I'm sitting in a café waiting to hear my one and only student (Mohamed Shams) give his debut with the RSNO playing Rhapsody in Blue. For a while I've had a good association with the Royal Conservatoire Scotland, giving a masterclass every term, but over a year ago I became curious what it would be like to teach more regularly. So I approached Aaron Shorr, the head of keyboard, with a view to taking on a single student (my frequent absences made me reluctant to take on more). In fact, it has been intensely rewarding, and challenging in a really good way.

The issues surrounding teaching force one to engage with music more broadly. It's not enough for the teacher to feel the music strongly - you have to engage with someone who might feel it in a totally different way. Do you let them go their own way, playing in a way you feel unconvinced by, do you try to push them towards your own ideas, or do you find a way to encourage them to strengthen their own ideas? Of course, teaching is partly about practicalities - technical questions of how the fingers work, how to create different kinds of sound, and also the practicalities of interpretation, how one gesture leads to another, how to create a sense of structure - but for me the central question is how to encourage someone to find in themselves an intensity of engagement with the music.

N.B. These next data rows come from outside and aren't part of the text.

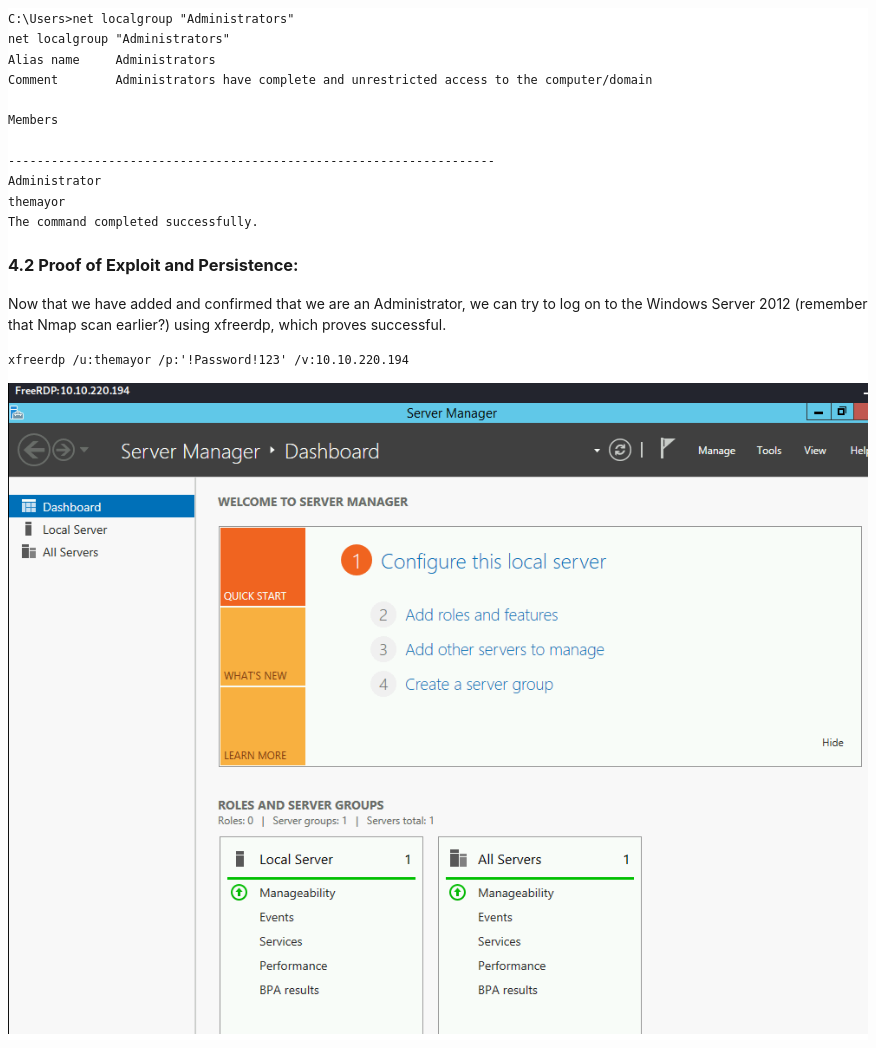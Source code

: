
 ```
C:\Users>net localgroup "Administrators"
net localgroup "Administrators"
Alias name     Administrators
Comment        Administrators have complete and unrestricted access to the computer/domain

Members

--------------------------------------------------------------------
Administrator
themayor
The command completed successfully.
```

### 4.2 Proof of Exploit and Persistence:<a name="42-proof-of-exploit-and-persistence"></a>

Now that we have added and confirmed that we are an Administrator, we can try to log on to the Windows Server 2012 (remember that Nmap scan earlier?) using xfreerdp, which proves successful.

```
xfreerdp /u:themayor /p:'!Password!123' /v:10.10.220.194
```

![image](images/steel-mountain-14.png)
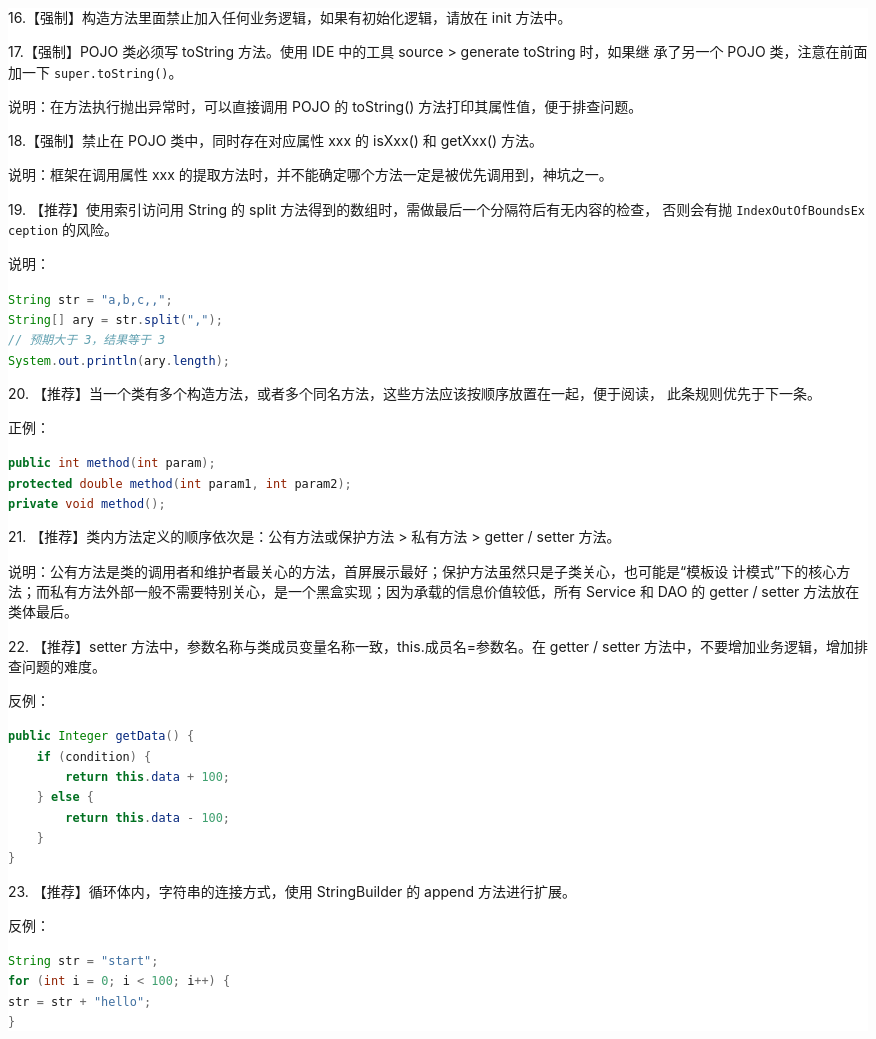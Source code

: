 16\.【强制】构造方法里面禁止加入任何业务逻辑，如果有初始化逻辑，请放在 init 方法中。

17\.【强制】POJO 类必须写 toString 方法。使用 IDE 中的工具 source > generate toString 时，如果继 承了另一个 POJO 类，注意在前面加一下 `super.toString()`。

说明：在方法执行抛出异常时，可以直接调用 POJO 的 toString() 方法打印其属性值，便于排查问题。

18.【强制】禁止在 POJO 类中，同时存在对应属性 xxx 的 isXxx() 和 getXxx() 方法。

说明：框架在调用属性 xxx 的提取方法时，并不能确定哪个方法一定是被优先调用到，神坑之一。

19\. 【推荐】使用索引访问用 String 的 split 方法得到的数组时，需做最后一个分隔符后有无内容的检查， 否则会有抛 `IndexOutOfBoundsException` 的风险。

说明：

```java
String str = "a,b,c,,";
String[] ary = str.split(",");
// 预期大于 3，结果等于 3
System.out.println(ary.length);
```

20\. 【推荐】当一个类有多个构造方法，或者多个同名方法，这些方法应该按顺序放置在一起，便于阅读， 此条规则优先于下一条。

正例：

```java
public int method(int param);
protected double method(int param1, int param2);
private void method();
```

21\. 【推荐】类内方法定义的顺序依次是：公有方法或保护方法 > 私有方法 > getter / setter 方法。

说明：公有方法是类的调用者和维护者最关心的方法，首屏展示最好；保护方法虽然只是子类关心，也可能是“模板设 计模式”下的核心方法；而私有方法外部一般不需要特别关心，是一个黑盒实现；因为承载的信息价值较低，所有 Service 和 DAO 的 getter / setter 方法放在类体最后。

22\. 【推荐】setter 方法中，参数名称与类成员变量名称一致，this.成员名=参数名。在 getter / setter 方法中，不要增加业务逻辑，增加排查问题的难度。

反例：

```java
public Integer getData() {
    if (condition) {
        return this.data + 100;
    } else {
        return this.data - 100;
    }
}
```

23\. 【推荐】循环体内，字符串的连接方式，使用 StringBuilder 的 append 方法进行扩展。

反例：

```java
String str = "start";
for (int i = 0; i < 100; i++) {
str = str + "hello";
}
```
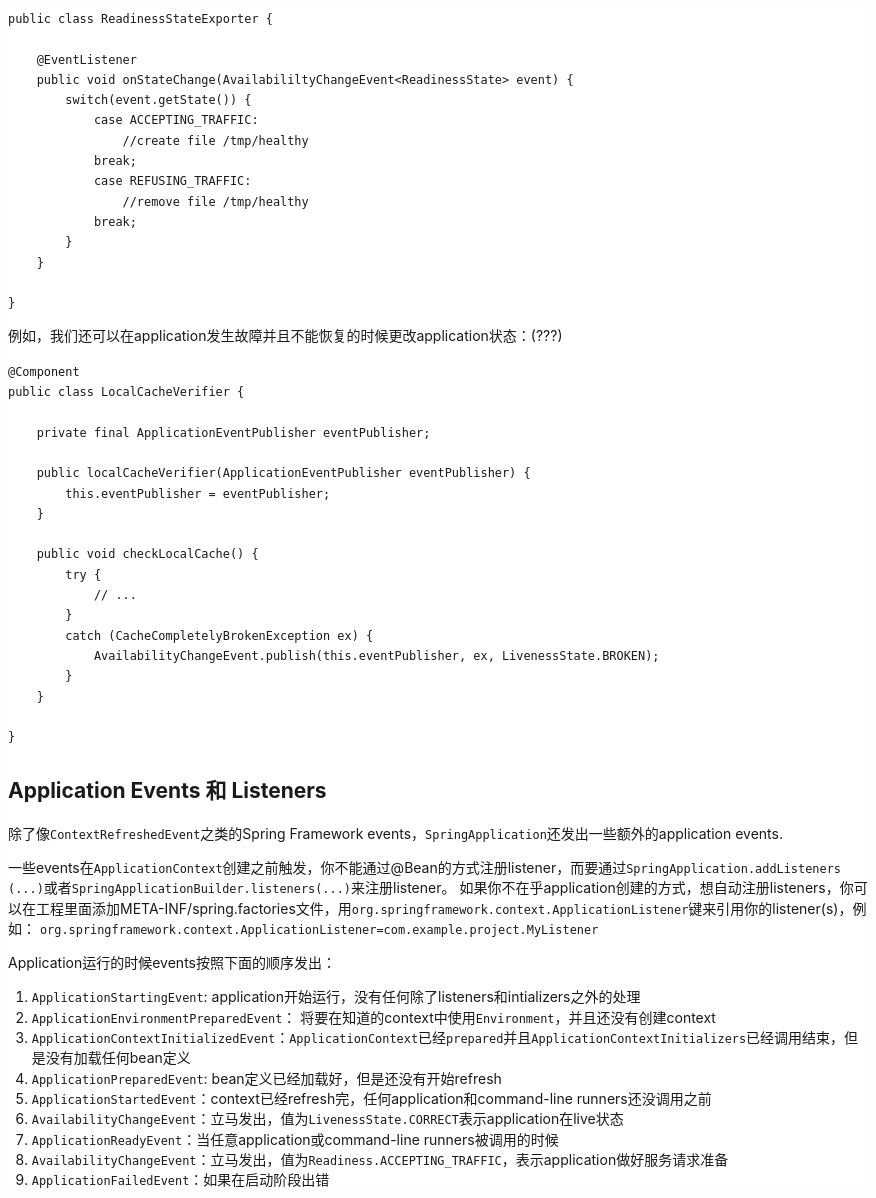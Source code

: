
 ```
public class ReadinessStateExporter {

    @EventListener
    public void onStateChange(AvailabililtyChangeEvent<ReadinessState> event) {
        switch(event.getState()) {
            case ACCEPTING_TRAFFIC:
                //create file /tmp/healthy
            break;
            case REFUSING_TRAFFIC:
                //remove file /tmp/healthy
            break;
        }
    }

}
```
例如，我们还可以在application发生故障并且不能恢复的时候更改application状态：(???)
```
@Component
public class LocalCacheVerifier {

    private final ApplicationEventPublisher eventPublisher;

    public localCacheVerifier(ApplicationEventPublisher eventPublisher) {
        this.eventPublisher = eventPublisher;
    }

    public void checkLocalCache() {
        try {
            // ...
        }
        catch (CacheCompletelyBrokenException ex) {
            AvailabilityChangeEvent.publish(this.eventPublisher, ex, LivenessState.BROKEN);
        }
    }

}
```
## Application Events 和 Listeners
除了像`ContextRefreshedEvent`之类的Spring Framework events，`SpringApplication`还发出一些额外的application events.

一些events在`ApplicationContext`创建之前触发，你不能通过@Bean的方式注册listener，而要通过`SpringApplication.addListeners(...)`或者`SpringApplicationBuilder.listeners(...)`来注册listener。
如果你不在乎application创建的方式，想自动注册listeners，你可以在工程里面添加META-INF/spring.factories文件，用`org.springframework.context.ApplicationListener`键来引用你的listener(s)，例如：
`org.springframework.context.ApplicationListener=com.example.project.MyListener`

Application运行的时候events按照下面的顺序发出：
1. `ApplicationStartingEvent`: application开始运行，没有任何除了listeners和intializers之外的处理
2. `ApplicationEnvironmentPreparedEvent`： 将要在知道的context中使用`Environment`，并且还没有创建context
3. `ApplicationContextInitializedEvent`：`ApplicationContext`已经`prepared`并且`ApplicationContextInitializers`已经调用结束，但是没有加载任何bean定义
4. `ApplicationPreparedEvent`: bean定义已经加载好，但是还没有开始refresh
5. `ApplicationStartedEvent`：context已经refresh完，任何application和command-line runners还没调用之前
6. `AvailabilityChangeEvent`：立马发出，值为`LivenessState.CORRECT`表示application在live状态
7. `ApplicationReadyEvent`：当任意application或command-line runners被调用的时候
8. `AvailabilityChangeEvent`：立马发出，值为`Readiness.ACCEPTING_TRAFFIC`，表示application做好服务请求准备
9. `ApplicationFailedEvent`：如果在启动阶段出错
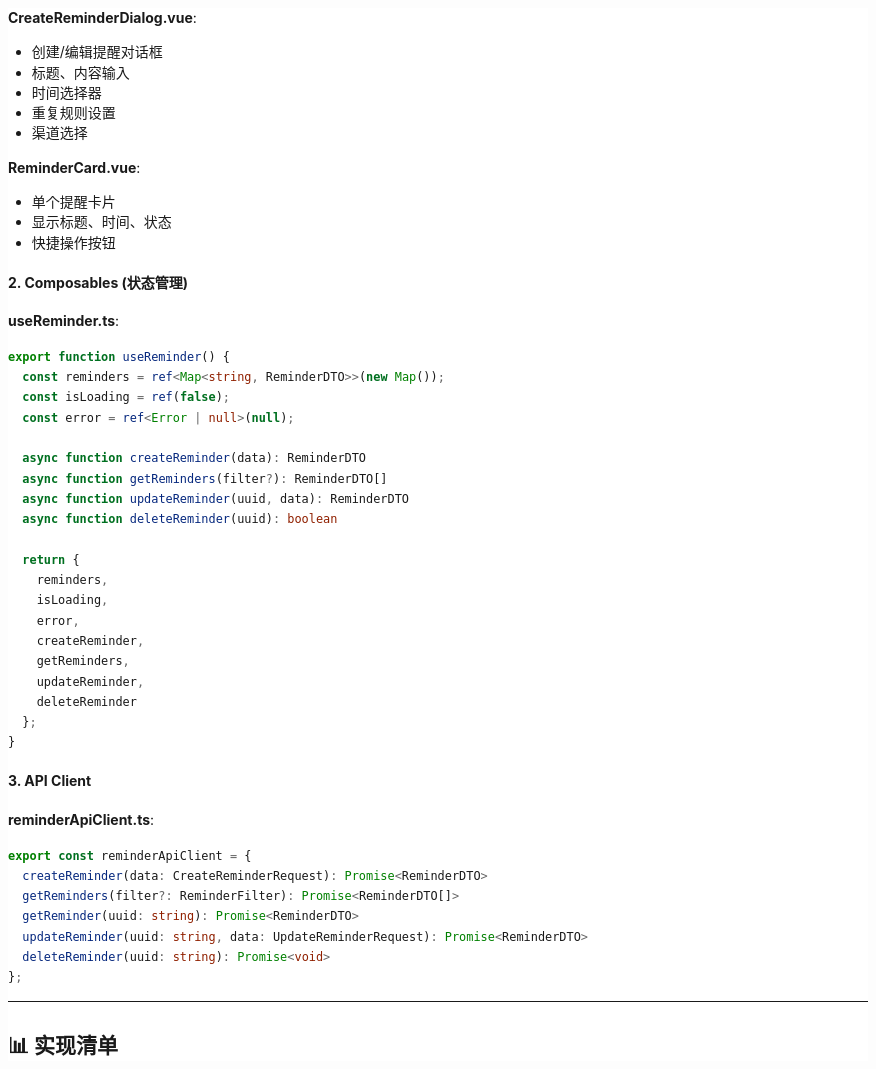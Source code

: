 **CreateReminderDialog.vue**:
- 创建/编辑提醒对话框
- 标题、内容输入
- 时间选择器
- 重复规则设置
- 渠道选择

**ReminderCard.vue**:
- 单个提醒卡片
- 显示标题、时间、状态
- 快捷操作按钮

#### 2. Composables (状态管理)

**useReminder.ts**:
```typescript
export function useReminder() {
  const reminders = ref<Map<string, ReminderDTO>>(new Map());
  const isLoading = ref(false);
  const error = ref<Error | null>(null);
  
  async function createReminder(data): ReminderDTO
  async function getReminders(filter?): ReminderDTO[]
  async function updateReminder(uuid, data): ReminderDTO
  async function deleteReminder(uuid): boolean
  
  return {
    reminders,
    isLoading,
    error,
    createReminder,
    getReminders,
    updateReminder,
    deleteReminder
  };
}
```

#### 3. API Client

**reminderApiClient.ts**:
```typescript
export const reminderApiClient = {
  createReminder(data: CreateReminderRequest): Promise<ReminderDTO>
  getReminders(filter?: ReminderFilter): Promise<ReminderDTO[]>
  getReminder(uuid: string): Promise<ReminderDTO>
  updateReminder(uuid: string, data: UpdateReminderRequest): Promise<ReminderDTO>
  deleteReminder(uuid: string): Promise<void>
};
```

---

## 📊 实现清单
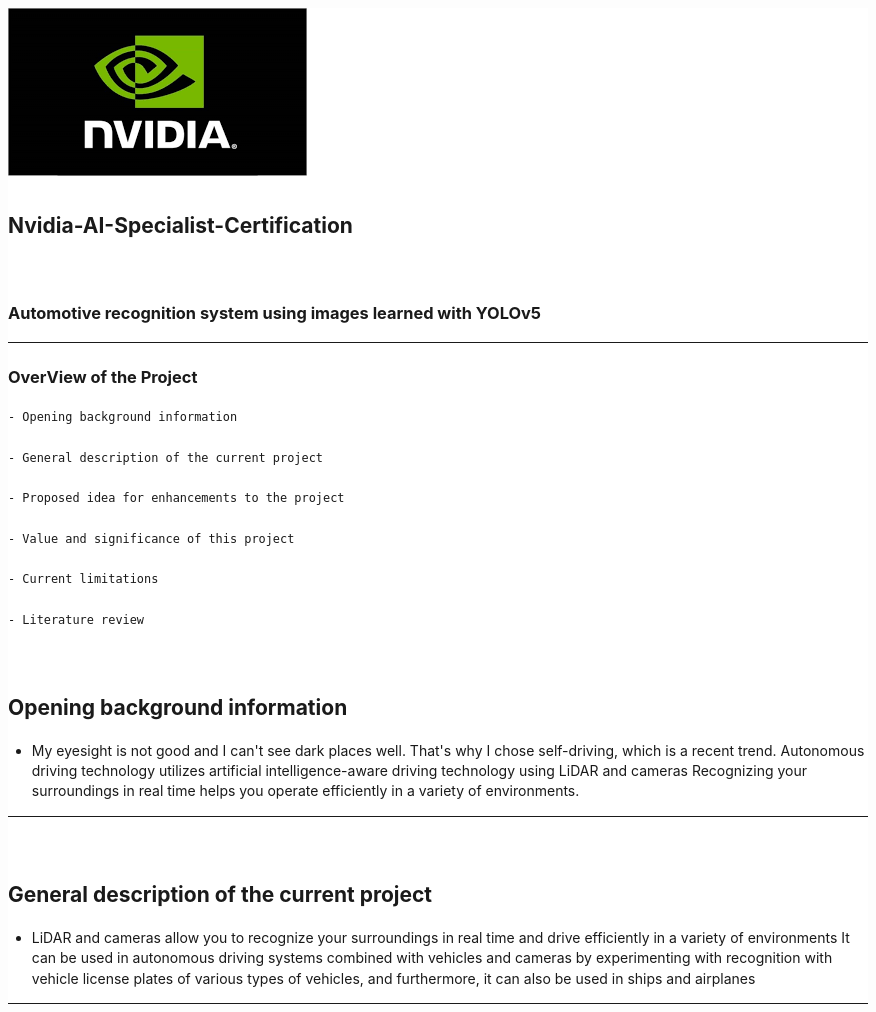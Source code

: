 ![wofyemf/dpsqleldk.png](https://github.com/parkgwanseok/Nvidia-AI-Specialist-Certification/blob/733305409633b12547864cc0097c1a149e5022e6/wofyemf/dpsqleldk.png)

## Nvidia-AI-Specialist-Certification

&nbsp;

### Automotive recognition system using images learned with YOLOv5

---

###  OverView of the Project

    - Opening background information

    - General description of the current project

    - Proposed idea for enhancements to the project

    - Value and significance of this project

    - Current limitations

    - Literature review

&nbsp;

## Opening background information

- My eyesight is not good and I can't see dark places well. That's why I chose self-driving, which is a recent trend.
Autonomous driving technology utilizes artificial intelligence-aware driving technology using LiDAR and cameras
Recognizing your surroundings in real time helps you operate efficiently in a variety of environments.

---

&nbsp;

## General description of the current project

- LiDAR and cameras allow you to recognize your surroundings in real time and drive efficiently in a variety of environments
It can be used in autonomous driving systems combined with vehicles and cameras by experimenting with recognition with vehicle license plates of various types of vehicles, and furthermore, it can also be used in ships and airplanes

---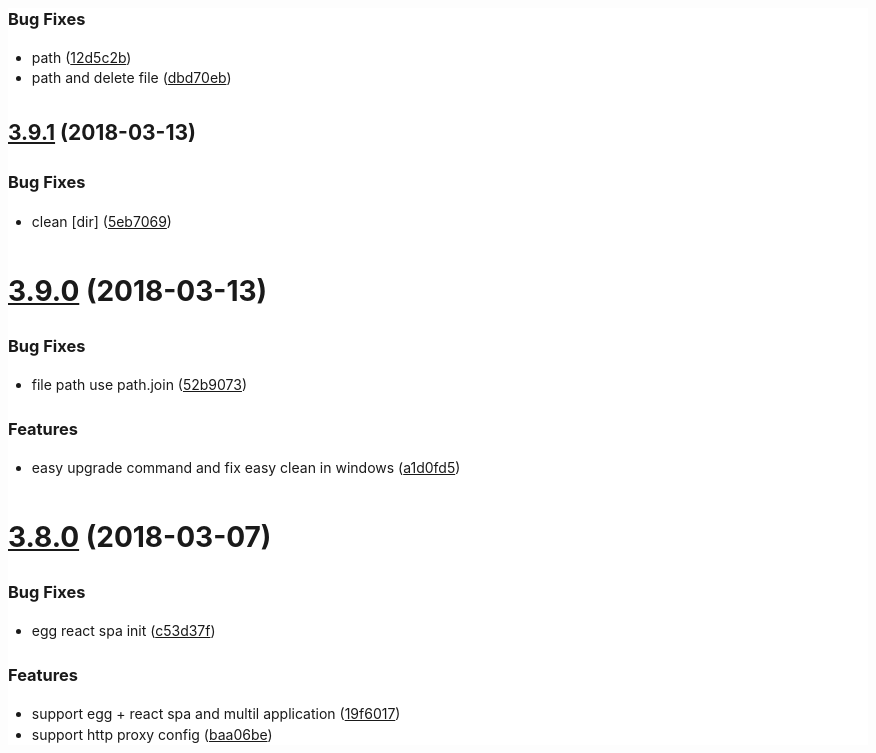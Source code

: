 
### Bug Fixes

* path ([12d5c2b](https://github.com/easy-team/easywebpack-cli/commit/12d5c2b3493608980af0668082fcf4731ffb508f))
* path and delete file ([dbd70eb](https://github.com/easy-team/easywebpack-cli/commit/dbd70eb757a2f87be80578602e37197c63575414))



## [3.9.1](https://github.com/easy-team/easywebpack-cli/compare/3.9.0...3.9.1) (2018-03-13)


### Bug Fixes

* clean [dir] ([5eb7069](https://github.com/easy-team/easywebpack-cli/commit/5eb706903b54ddd29f747b3eb5164cb9fe96e978))



# [3.9.0](https://github.com/easy-team/easywebpack-cli/compare/3.8.0...3.9.0) (2018-03-13)


### Bug Fixes

* file path use path.join ([52b9073](https://github.com/easy-team/easywebpack-cli/commit/52b9073ad379d57fd454f810e27e8ed78237a065))


### Features

* easy upgrade command and fix easy clean in windows ([a1d0fd5](https://github.com/easy-team/easywebpack-cli/commit/a1d0fd57072a4a430280459dd723be1d50bf61b1))



# [3.8.0](https://github.com/easy-team/easywebpack-cli/compare/3.6.3...3.8.0) (2018-03-07)


### Bug Fixes

* egg react spa init ([c53d37f](https://github.com/easy-team/easywebpack-cli/commit/c53d37f1f801f9dd709cb12dc75dfcc51539c687))


### Features

* support egg + react spa and multil application ([19f6017](https://github.com/easy-team/easywebpack-cli/commit/19f601772311dd7f3522b4fe575218e09bfda978))
* support http proxy config ([baa06be](https://github.com/easy-team/easywebpack-cli/commit/baa06beb228c3d5f77449db7476087b8f618a3db))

Otherwise, what is the teaching for? To get them to play like you? I feel this temptation: when one has a strong vision of the music, it can feel like 'the truth'. And indeed, there must be some place in teaching for leading a student in the specifics of interpretation, showing them possible solutions to interpretative difficulties. But the student's individuality also has to be respected and nurtured. If they play like me, it will sound false; they have to find their own voice. So, there must be an open space where the answers are not yet clear, where the student is confronted with their own indecision. Every time I learn a new piece I find myself in this place, struggling to find my way towards a sense of deep conviction about the music. It's so much more rewarding than being spoon-fed the answers, which is why I very rarely listen to recordings of pieces I'm learning. I feel it's the job of the teacher to show their students what this place of indecision is like, to encourage them to go deeply into it, and to trust that they can find their own answers. I'm sure this is harder with some students than others, but as I sat in rehearsal this morning listening to Mohamed playing Rhapsody in Blue, alongside my own suggestions I heard things I had never imagined in the piece, beautiful things. For me, those are the most rewarding bits of all.